Password and credit card-stealing Azorult malware adds new tricks

Malware can now steal more types of cryptocurrecny and comes with other updates, likely in response to a free version being leaked online.

A form of password, credit card details and cryptocurrency-stealing malware has been updated, making it even more potent for cyber criminals.

The Azorult malware has been been operating since 2016 and enables crooks to steal credentials including passwords, credit card details, browser histories and contents of cryptocurrency wallets from victims.

Now a new version of it is being advertised in an underground forum, as uncovered by researchers at tech security company Check Point, who describe it as "substantially updated".

New features include the ability to steal additional forms of crpytocurrency from the wallets of victims - BitcoinGold, electrumG, btcprivate (electrum-btcp), bitcore and Exodus Eden.

Reflecting the fast pace of malware development, the developer of Azorult also boats improvements to the cryptocurrency wallet stealer components and improvements to the loader.

Researchers also note some behind-the-scenes changes compared to previous versions of the malware, including a new encryption method to obfuscate the domain name, as well as a new key for connecting to the command and control server.

See also: What is malware? Everything you need to know about viruses, trojans and malicious software

This new version of the malware first appeared for sale on October 4 - shortly after source code for Azorult versions 3.1 and 3.2 were leaked online. Check Point has already seen the free tools being used to power Gazorp, a malware builder which allows users to essentially generate an earlier version of Azorult at no cost.

It's likely this which has spurred the author of Azorult into releasing a new and improve version of the malware for sale.

"It is plausible that the Azorult's author would like to introduce new features to the malware and make it worthy as a product in the underground market," said Israel Gubi, malware researcher at Check Point.

The latest version of Azorult is delivered through the RIG exploit kit, using uses vulnerabilities in Internet Explorer and Flash Player to launch JavaScript, Flash, and VBscript-based attacks to distribute malware to users.

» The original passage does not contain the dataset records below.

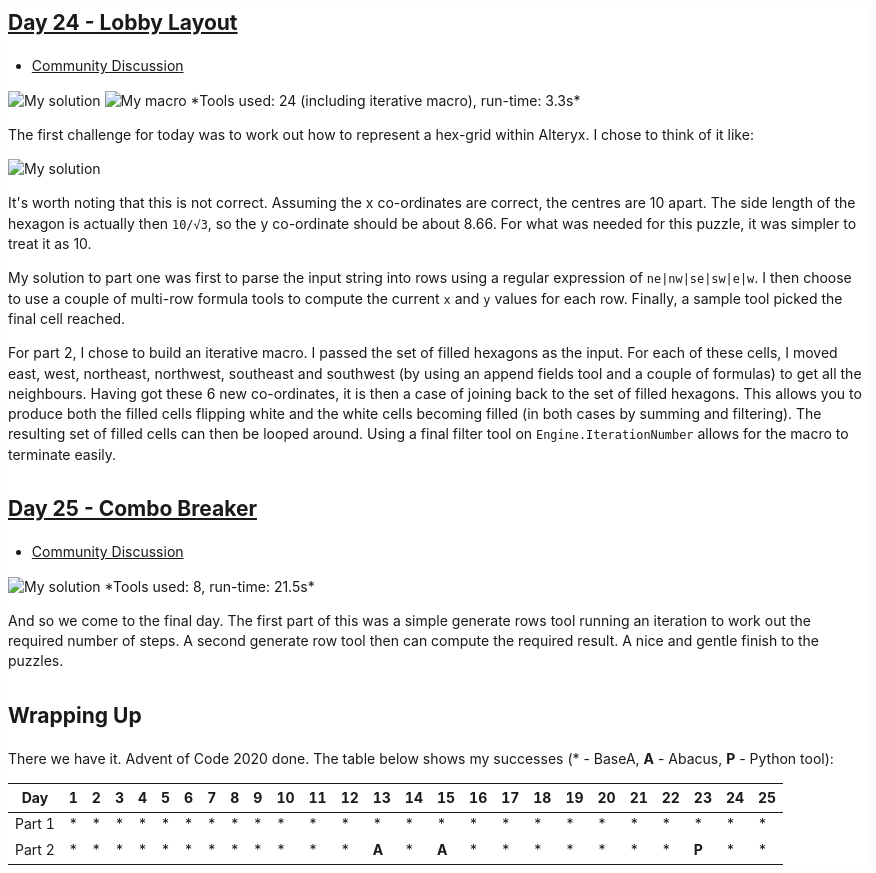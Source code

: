 ## [Day 24 - Lobby Layout](https://adventofcode.com/2020/day/24)
- [Community Discussion](https://community.alteryx.com/t5/General-Discussions/Advent-of-Code-2020-BaseA-Style-Day-24/m-p/684881)

<img src="{{ site.baseurl }}/jdunkerley/assets/advent-2020-4/day24.jd.jpg" alt="My solution" />

<img src="{{ site.baseurl }}/jdunkerley/assets/advent-2020-4/day24.macro.jpg" alt="My macro" />
*Tools used: 24 (including iterative macro), run-time: 3.3s*

The first challenge for today was to work out how to represent a hex-grid within Alteryx. I chose to think of it like:

<img src="{{ site.baseurl }}/jdunkerley/assets/advent-2020-4/hexgrid.jpg" alt="My solution" />

It's worth noting that this is not correct. Assuming the x co-ordinates are correct, the centres are 10 apart. The side length of the hexagon is actually then `10/√3`, so the y co-ordinate should be about 8.66. For what was needed for this puzzle, it was simpler to treat it as 10.

 My solution to part one was first to parse the input string into rows using a regular expression of `ne|nw|se|sw|e|w`. I then choose to use a couple of multi-row formula tools to compute the current `x` and `y` values for each row. Finally, a sample tool picked the final cell reached.

 For part 2, I chose to build an iterative macro. I passed the set of filled hexagons as the input. For each of these cells, I moved east, west, northeast, northwest, southeast and southwest (by using an append fields tool and a couple of formulas) to get all the neighbours. Having got these 6 new co-ordinates, it is then a case of joining back to the set of filled hexagons. This allows you to produce both the filled cells flipping white and the white cells becoming filled (in both cases by summing and filtering). The resulting set of filled cells can then be looped around. Using a final filter tool on `Engine.IterationNumber` allows for the macro to terminate easily.

## [Day 25 - Combo Breaker](https://adventofcode.com/2020/day/25)
- [Community Discussion](https://community.alteryx.com/t5/General-Discussions/Advent-of-Code-2020-BaseA-Style-Day-25/m-p/685259)

<img src="{{ site.baseurl }}/jdunkerley/assets/advent-2020-4/day25.jd.jpg" alt="My solution" />
*Tools used: 8, run-time: 21.5s*

And so we come to the final day. The first part of this was a simple generate rows tool running an iteration to work out the required number of steps. A second generate row tool then can compute the required result. A nice and gentle finish to the puzzles.

## Wrapping Up

There we have it. Advent of Code 2020 done. The table below shows my successes (* - BaseA, **A** - Abacus, **P** - Python tool):

|Day   |1|2|3|4|5|6|7|8|9|10|11|12|13|14|15|16|17|18|19|20|21|22|23|24|25|
|------|-|-|-|-|-|-|-|-|-| -| -| -| -| -| -| -| -| -| -| -| -| -| -| -| -|
|Part 1|*|*|*|*|*|*|*|*|*| *| *| *| *| *| *| *| *| *| *| *| *| *| *| *| *|
|Part 2|*|*|*|*|*|*|*|*|*| *| *| *| **A**| *| **A**| *| *| *| *| *| *| *| **P**| *| *|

Previous versions of Azorult have also been known to be distributed via phishing emails which encourage potential victims to download a malicious Microsoft Word attachment, which when run, takes advantage of exploits in order to download and install the malware.

With Azorult seemingly reliant on known vulnerabilities to spread, users can go a long way to protect themselves from falling victim to it by ensuring they've installed the relevant software updates and patches.